InfoGAN¶

Please note that this is an optional notebook meant to introduce more advanced concepts. If you’re up for a challenge, take a look and don’t worry if you can’t follow everything. There is no code to implement—only some cool code for you to learn and run!

Goals¶

In this notebook, you're going to learn about InfoGAN in order to generate disentangled outputs, based on the paper, InfoGAN: Interpretable Representation Learning by Information Maximizing Generative Adversarial Nets by Chen et. al. While there are many approaches to disentanglement, this is one of the more widely used and better known.
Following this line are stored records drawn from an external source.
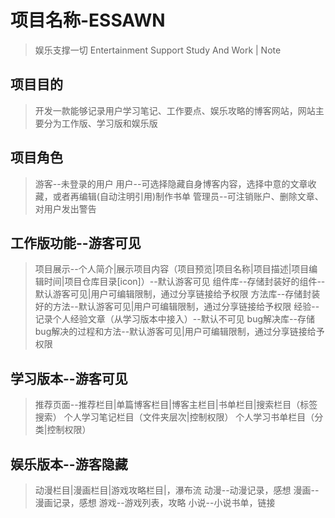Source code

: # 项目名称-ESSAWN

> 娱乐支撑一切
> Entertainment Support Study And Work | Note

## 项目目的

> 开发一款能够记录用户学习笔记、工作要点、娱乐攻略的博客网站，网站主要分为工作版、学习版和娱乐版

## 项目角色

> 游客--未登录的用户
> 用户--可选择隐藏自身博客内容，选择中意的文章收藏，或者再编辑(自动注明引用)制作书单
> 管理员--可注销账户、删除文章、对用户发出警告

## 工作版功能--游客可见

> 项目展示--个人简介|展示项目内容（项目预览|项目名称|项目描述|项目编辑时间|项目仓库目录[icon]）--默认游客可见
> 组件库--存储封装好的组件--默认游客可见|用户可编辑限制，通过分享链接给予权限
> 方法库--存储封装好的方法--默认游客可见|用户可编辑限制，通过分享链接给予权限
> 经验--记录个人经验文章（从学习版本中接入）--默认不可见
> bug解决库--存储bug解决的过程和方法--默认游客可见|用户可编辑限制，通过分享链接给予权限

## 学习版本--游客可见

> 推荐页面--推荐栏目|单篇博客栏目|博客主栏目|书单栏目|搜索栏目（标签搜索）
> 个人学习笔记栏目（文件夹层次|控制权限）
> 个人学习书单栏目（分类|控制权限）

## 娱乐版本--游客隐藏

> 动漫栏目|漫画栏目|游戏攻略栏目|，瀑布流
> 动漫--动漫记录，感想
> 漫画--漫画记录，感想
> 游戏--游戏列表，攻略
> 小说--小说书单，链接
InfoGAN can be understood like this: you want to separate your model into two parts: $z$, corresponding to truly random noise, and $c$ corresponding to the "latent code." The latent code $c$ which can be thought of as a "hidden" condition in a conditional generator, and you'd like it to have an interpretable meaning.

Now, you'll likely immediately wonder, how do they get $c$, which is just some random set of numbers, to be more interpretable than any dimension in a typical GAN? The answer is "mutual information": essentially, you would like each dimension of the latent code to be as obvious a function as possible of the generated images. Read on for a more thorough theoretical and practical treatment.

Formally: Variational Lower Bound¶

The information entropy) ${H} (X)=-\sum _{i=1}^{n}{P(x_{i})\log P (x_{i})}$ can be understood to the amount of "information" in the distribution $X$. For example, the information entropy of $n$ fair coins is $n$ bits. You've also seen a similar equation before: the cross-entropy loss. Moreover, mutual information $I(X;Y) = H(X) - H(X\vert Y)$, which the authors of InfoGAN describe as (intuitively) the "reduction of uncertainty in $X$ when $Y$ is observed."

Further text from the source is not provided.